[[ Provided information, beginning ]]
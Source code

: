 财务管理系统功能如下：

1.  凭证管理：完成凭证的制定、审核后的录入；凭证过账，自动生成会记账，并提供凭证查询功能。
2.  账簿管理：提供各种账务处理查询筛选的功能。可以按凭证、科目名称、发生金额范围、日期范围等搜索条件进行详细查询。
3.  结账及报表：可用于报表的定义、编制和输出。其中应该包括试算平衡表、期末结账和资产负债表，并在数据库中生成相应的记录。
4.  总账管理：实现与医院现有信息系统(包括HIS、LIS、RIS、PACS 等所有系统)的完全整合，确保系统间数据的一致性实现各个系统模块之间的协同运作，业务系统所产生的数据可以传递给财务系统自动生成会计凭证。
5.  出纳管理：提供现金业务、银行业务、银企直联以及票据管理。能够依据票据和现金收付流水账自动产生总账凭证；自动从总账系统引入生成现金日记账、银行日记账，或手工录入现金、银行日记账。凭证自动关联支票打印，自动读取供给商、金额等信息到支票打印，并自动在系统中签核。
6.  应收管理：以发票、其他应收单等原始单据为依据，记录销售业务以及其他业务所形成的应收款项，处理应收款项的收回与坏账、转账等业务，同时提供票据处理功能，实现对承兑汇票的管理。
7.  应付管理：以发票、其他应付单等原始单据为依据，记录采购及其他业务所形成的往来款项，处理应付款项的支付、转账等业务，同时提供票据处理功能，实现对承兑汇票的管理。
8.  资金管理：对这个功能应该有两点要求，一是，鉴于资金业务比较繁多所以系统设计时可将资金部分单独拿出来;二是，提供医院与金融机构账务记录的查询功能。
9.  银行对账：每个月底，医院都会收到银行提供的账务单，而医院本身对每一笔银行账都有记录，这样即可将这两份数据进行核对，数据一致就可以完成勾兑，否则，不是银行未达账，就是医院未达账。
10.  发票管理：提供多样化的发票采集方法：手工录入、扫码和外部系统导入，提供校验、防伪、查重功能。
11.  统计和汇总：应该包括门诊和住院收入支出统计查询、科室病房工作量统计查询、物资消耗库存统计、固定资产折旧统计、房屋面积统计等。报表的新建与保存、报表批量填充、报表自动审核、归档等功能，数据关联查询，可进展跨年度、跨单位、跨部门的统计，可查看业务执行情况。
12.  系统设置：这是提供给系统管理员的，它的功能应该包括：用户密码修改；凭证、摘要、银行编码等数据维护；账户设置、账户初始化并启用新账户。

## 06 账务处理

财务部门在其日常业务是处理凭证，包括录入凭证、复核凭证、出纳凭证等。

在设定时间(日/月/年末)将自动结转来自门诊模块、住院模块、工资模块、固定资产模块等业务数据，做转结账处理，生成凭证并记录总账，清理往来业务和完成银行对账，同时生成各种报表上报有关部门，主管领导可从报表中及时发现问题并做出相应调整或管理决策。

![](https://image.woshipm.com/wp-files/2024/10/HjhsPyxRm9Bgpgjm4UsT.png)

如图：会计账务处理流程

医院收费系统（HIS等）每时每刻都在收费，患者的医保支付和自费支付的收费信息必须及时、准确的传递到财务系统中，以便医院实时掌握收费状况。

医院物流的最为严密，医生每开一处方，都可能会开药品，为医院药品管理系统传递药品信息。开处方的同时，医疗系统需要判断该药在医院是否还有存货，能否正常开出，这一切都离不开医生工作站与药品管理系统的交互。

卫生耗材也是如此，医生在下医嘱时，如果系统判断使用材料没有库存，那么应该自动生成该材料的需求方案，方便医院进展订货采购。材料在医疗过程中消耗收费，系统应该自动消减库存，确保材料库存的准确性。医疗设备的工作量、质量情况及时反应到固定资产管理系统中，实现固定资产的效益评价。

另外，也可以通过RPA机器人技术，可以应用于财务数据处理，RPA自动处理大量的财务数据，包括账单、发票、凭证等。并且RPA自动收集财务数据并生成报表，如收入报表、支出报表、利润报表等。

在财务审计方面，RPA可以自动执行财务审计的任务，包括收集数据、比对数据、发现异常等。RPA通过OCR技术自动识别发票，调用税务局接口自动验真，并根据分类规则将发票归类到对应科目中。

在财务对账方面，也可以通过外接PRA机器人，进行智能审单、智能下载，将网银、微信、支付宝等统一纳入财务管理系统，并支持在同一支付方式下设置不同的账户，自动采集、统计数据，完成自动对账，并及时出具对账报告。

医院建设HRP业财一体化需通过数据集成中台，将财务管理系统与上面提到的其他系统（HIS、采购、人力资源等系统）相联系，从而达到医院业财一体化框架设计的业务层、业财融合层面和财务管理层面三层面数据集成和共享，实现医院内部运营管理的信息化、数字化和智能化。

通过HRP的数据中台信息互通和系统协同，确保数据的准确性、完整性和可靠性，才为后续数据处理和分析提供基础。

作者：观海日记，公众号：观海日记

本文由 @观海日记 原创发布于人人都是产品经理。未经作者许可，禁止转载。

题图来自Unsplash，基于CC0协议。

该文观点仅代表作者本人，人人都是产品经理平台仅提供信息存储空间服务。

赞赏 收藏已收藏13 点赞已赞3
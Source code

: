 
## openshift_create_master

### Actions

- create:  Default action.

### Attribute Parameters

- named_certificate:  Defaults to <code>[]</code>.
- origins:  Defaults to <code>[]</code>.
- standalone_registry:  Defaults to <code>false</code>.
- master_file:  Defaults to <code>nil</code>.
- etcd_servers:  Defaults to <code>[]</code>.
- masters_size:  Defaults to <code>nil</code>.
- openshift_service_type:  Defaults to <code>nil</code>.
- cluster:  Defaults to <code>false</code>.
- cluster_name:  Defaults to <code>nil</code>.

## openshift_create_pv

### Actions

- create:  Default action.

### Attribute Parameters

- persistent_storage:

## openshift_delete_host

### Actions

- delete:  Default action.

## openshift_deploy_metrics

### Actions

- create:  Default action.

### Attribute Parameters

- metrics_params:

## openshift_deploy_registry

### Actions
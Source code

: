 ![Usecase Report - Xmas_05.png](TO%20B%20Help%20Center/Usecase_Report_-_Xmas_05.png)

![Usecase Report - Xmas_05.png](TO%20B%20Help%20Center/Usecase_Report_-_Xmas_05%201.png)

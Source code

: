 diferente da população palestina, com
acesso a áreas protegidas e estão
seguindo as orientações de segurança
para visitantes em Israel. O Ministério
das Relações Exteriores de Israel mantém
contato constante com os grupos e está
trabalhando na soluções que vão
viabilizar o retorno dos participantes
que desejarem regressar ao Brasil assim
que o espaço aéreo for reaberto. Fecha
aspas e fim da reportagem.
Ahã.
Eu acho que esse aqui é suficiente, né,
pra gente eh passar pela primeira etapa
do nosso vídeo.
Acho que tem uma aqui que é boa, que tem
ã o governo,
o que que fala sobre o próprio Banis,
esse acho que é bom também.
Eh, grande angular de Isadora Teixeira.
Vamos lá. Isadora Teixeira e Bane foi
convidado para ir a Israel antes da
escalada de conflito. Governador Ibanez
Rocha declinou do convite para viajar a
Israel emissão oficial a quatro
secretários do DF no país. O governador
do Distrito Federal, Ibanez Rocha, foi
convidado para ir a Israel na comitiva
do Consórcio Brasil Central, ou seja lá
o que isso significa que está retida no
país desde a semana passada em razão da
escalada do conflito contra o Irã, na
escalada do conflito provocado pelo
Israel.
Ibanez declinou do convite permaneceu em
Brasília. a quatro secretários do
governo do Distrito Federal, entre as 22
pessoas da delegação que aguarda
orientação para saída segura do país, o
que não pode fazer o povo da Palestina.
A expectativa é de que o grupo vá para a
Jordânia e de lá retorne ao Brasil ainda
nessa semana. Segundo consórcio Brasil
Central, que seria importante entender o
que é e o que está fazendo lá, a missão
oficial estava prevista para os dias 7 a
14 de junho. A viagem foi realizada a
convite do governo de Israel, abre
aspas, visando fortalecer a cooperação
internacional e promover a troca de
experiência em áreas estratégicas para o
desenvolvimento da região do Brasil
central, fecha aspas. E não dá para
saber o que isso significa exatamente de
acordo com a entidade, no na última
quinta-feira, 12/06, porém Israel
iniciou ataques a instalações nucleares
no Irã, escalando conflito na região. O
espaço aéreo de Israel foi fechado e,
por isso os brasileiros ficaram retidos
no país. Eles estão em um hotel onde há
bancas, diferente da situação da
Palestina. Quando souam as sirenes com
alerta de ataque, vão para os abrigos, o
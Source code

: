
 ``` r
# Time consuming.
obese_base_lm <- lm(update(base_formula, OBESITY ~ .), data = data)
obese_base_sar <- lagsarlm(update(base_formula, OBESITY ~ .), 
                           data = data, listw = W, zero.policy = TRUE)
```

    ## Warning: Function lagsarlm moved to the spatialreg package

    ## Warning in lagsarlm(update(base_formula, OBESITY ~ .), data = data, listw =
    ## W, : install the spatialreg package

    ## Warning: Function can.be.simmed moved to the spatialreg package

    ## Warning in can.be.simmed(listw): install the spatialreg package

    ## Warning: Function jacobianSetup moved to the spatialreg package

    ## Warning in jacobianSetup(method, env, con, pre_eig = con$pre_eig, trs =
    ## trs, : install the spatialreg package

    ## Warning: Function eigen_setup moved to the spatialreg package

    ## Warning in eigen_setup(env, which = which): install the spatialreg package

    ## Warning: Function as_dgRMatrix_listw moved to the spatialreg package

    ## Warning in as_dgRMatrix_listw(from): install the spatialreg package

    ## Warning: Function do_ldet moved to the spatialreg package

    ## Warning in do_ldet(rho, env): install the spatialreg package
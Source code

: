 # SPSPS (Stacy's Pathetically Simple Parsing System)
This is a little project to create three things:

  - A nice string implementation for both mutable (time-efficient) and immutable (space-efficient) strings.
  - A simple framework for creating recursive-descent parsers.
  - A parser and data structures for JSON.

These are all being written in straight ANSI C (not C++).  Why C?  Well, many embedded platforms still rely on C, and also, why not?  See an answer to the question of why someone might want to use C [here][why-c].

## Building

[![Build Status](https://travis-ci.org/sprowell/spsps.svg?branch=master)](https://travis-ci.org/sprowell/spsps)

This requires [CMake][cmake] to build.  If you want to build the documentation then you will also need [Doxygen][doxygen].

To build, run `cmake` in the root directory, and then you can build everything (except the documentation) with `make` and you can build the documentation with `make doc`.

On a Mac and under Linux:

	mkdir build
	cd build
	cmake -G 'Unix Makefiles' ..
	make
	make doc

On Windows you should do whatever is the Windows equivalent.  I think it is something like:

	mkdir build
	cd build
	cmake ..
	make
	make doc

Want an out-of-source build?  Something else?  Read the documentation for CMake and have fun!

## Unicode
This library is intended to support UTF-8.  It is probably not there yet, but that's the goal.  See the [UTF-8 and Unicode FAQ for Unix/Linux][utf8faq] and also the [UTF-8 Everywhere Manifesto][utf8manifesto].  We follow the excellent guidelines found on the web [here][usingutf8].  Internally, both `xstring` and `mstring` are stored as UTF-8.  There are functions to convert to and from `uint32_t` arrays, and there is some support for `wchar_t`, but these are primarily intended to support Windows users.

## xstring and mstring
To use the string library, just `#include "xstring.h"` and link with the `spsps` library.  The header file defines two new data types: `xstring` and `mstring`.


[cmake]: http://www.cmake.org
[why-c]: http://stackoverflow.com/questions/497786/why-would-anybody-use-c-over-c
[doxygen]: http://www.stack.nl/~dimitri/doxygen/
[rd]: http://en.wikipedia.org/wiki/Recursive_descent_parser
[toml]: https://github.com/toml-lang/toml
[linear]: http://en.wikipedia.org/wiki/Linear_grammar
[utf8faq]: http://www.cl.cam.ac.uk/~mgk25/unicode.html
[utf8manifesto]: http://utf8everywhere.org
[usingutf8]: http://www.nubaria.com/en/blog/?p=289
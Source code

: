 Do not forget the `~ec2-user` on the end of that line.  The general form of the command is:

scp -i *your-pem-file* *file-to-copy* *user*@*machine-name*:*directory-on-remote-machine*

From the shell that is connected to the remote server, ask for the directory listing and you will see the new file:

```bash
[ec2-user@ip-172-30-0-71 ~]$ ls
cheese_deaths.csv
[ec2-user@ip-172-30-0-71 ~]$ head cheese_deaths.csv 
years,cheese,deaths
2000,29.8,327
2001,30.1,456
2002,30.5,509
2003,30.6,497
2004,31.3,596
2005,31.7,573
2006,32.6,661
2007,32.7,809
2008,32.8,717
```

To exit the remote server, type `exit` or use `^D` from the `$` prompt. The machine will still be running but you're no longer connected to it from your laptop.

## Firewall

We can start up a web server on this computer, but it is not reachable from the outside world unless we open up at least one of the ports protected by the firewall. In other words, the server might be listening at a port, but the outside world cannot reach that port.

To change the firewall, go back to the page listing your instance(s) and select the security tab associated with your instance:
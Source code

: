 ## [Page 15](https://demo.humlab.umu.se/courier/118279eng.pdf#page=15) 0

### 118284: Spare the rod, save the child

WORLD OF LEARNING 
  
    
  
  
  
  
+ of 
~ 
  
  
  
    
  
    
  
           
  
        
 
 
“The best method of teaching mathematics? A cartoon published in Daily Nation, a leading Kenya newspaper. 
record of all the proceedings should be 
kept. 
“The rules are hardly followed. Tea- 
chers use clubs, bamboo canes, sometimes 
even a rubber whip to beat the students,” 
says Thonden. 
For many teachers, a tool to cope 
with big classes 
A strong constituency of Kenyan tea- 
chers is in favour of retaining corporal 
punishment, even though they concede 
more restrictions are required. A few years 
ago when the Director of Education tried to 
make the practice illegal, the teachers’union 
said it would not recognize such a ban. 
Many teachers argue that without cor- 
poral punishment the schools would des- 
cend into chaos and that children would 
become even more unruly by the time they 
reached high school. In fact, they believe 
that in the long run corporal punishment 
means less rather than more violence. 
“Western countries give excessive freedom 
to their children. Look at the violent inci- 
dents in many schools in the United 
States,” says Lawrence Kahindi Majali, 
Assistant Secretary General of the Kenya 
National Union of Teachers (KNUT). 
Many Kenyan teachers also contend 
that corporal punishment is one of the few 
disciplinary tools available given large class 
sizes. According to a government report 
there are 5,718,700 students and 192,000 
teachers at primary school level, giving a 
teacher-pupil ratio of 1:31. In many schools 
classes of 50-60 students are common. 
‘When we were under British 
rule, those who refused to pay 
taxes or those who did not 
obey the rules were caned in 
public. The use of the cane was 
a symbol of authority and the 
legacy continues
[[ Provided information, end ]]
_What you will do_
From the entries above, give again exactly the lines running from the line with "Palestina. Quando souam as sirenes com" to the line with "## Warning: Function do_ldet"; include both of those lines.

_Solution for this task_
Palestina. Quando souam as sirenes com
alerta de ataque, vão para os abrigos, o
Source code

:
 ``` r
# Time consuming.
obese_base_lm <- lm(update(base_formula, OBESITY ~ .), data = data)
obese_base_sar <- lagsarlm(update(base_formula, OBESITY ~ .), 
                           data = data, listw = W, zero.policy = TRUE)
```

    ## Warning: Function lagsarlm moved to the spatialreg package

    ## Warning in lagsarlm(update(base_formula, OBESITY ~ .), data = data, listw =
    ## W, : install the spatialreg package

    ## Warning: Function can.be.simmed moved to the spatialreg package

    ## Warning in can.be.simmed(listw): install the spatialreg package

    ## Warning: Function jacobianSetup moved to the spatialreg package

    ## Warning in jacobianSetup(method, env, con, pre_eig = con$pre_eig, trs =
    ## trs, : install the spatialreg package

    ## Warning: Function eigen_setup moved to the spatialreg package

    ## Warning in eigen_setup(env, which = which): install the spatialreg package

    ## Warning: Function as_dgRMatrix_listw moved to the spatialreg package

    ## Warning in as_dgRMatrix_listw(from): install the spatialreg package

    ## Warning: Function do_ldet moved to the spatialreg package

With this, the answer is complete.